■ Assignment:
Find the word "height" in the data. Return every line where it appears.

Recorded data:
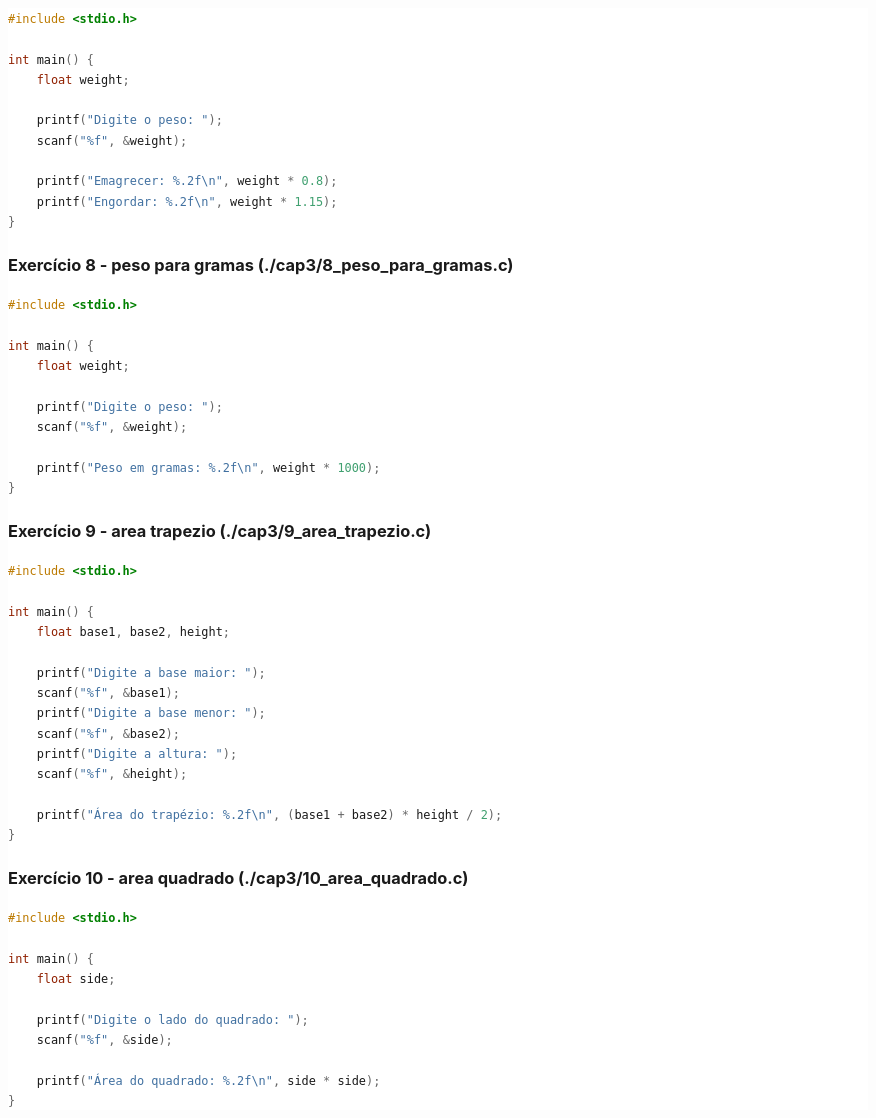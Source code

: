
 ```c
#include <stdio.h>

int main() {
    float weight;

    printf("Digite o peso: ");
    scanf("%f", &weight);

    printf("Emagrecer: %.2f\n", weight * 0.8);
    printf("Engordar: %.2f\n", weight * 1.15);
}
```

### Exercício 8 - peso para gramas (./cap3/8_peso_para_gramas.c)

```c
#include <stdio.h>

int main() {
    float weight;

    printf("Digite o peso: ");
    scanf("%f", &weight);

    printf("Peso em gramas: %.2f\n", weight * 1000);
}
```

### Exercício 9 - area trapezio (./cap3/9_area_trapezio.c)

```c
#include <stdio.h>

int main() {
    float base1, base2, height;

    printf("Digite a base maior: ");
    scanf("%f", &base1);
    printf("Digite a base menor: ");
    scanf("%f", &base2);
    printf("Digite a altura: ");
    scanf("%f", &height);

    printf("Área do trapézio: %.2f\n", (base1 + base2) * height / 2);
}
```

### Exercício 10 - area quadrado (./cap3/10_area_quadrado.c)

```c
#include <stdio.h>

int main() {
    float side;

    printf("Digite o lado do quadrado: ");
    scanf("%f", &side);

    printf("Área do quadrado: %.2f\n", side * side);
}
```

■ Solution to the problem:
    float base1, base2, height;
    scanf("%f", &height);
    printf("Área do trapézio: %.2f\n", (base1 + base2) * height / 2);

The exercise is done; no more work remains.